First off, this article from Jessica Silver-Greenburg gives a few examples of instances where homeowners have been able to substantially reduce their monthly housing expenses by refinancing a loan they took out when rates were higher. If you bought a home when rates were above six percent, have the equity to re-fi, and plan to be in your home for awhile, it's a no-brainer. However, she also makes the interesting point, that if you plan to sell in the semi-near future, an adjustable rate mortgage is worth exploring, as the gap in rates between fixed and ARM's has widened as of late (ie. ARM's have become a really good deal).
Will rates continue to fall? I'll defer to the opinions of the pros on that one, but if you google "home loan interest rates forecast" and investigate some of the results, one thing you'll find across the board is consistent use of words like "volatility" and "uncertainty."

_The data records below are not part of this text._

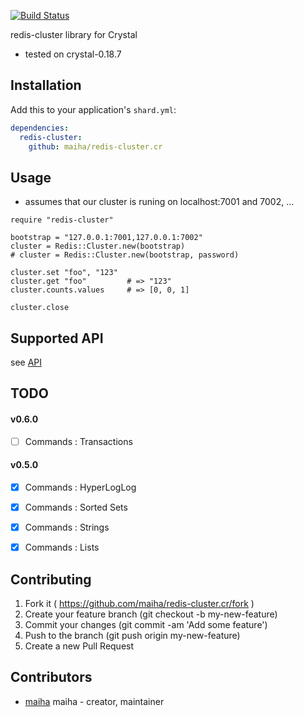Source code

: [![Build Status](https://travis-ci.org/maiha/redis-cluster.cr.svg?branch=master)](https://travis-ci.org/maiha/redis-cluster.cr)

redis-cluster library for Crystal

- tested on crystal-0.18.7


## Installation

Add this to your application's `shard.yml`:

```yaml
dependencies:
  redis-cluster:
    github: maiha/redis-cluster.cr
```


## Usage

- assumes that our cluster is runing on localhost:7001 and 7002, ...

```crystal
require "redis-cluster"

bootstrap = "127.0.0.1:7001,127.0.0.1:7002"
cluster = Redis::Cluster.new(bootstrap)
# cluster = Redis::Cluster.new(bootstrap, password)

cluster.set "foo", "123"
cluster.get "foo"         # => "123"
cluster.counts.values     # => [0, 0, 1]

cluster.close
```


## Supported API

see [API](https://github.com/maiha/redis-cluster.cr/blob/master/API.md)


## TODO

#### v0.6.0

- [ ] Commands : Transactions

#### v0.5.0

- [x] Commands : HyperLogLog
- [x] Commands : Sorted Sets
- [x] Commands : Strings
- [x] Commands : Lists


## Contributing

1. Fork it ( https://github.com/maiha/redis-cluster.cr/fork )
2. Create your feature branch (git checkout -b my-new-feature)
3. Commit your changes (git commit -am 'Add some feature')
4. Push to the branch (git push origin my-new-feature)
5. Create a new Pull Request


## Contributors

- [maiha](https://github.com/maiha) maiha - creator, maintainer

One thing you can do to make a more informed decision is plug your numbers into this online calculator developed by Economists at the University of Chicago, that factors in closing costs, marginal tax rates, and the number of years left on your mortgage. It will tell you at what rate it would be a good idea to "pull the trigger," not to mention it's just kind of fun to play around with it (well, o.k., at least Roger thought so). Most bank's websites have similar tools, so look around your bank's site, while keeping in mind that if you re-fi through your bank, they're going to make a nice chunk of change. The local credit union where I personally bank has a multitude of calculators available to customers & non-customers alike- I especially like this one, which calculates how much you'll save in interest over the long term by re-financing to a lower rate, or to a different type of loan.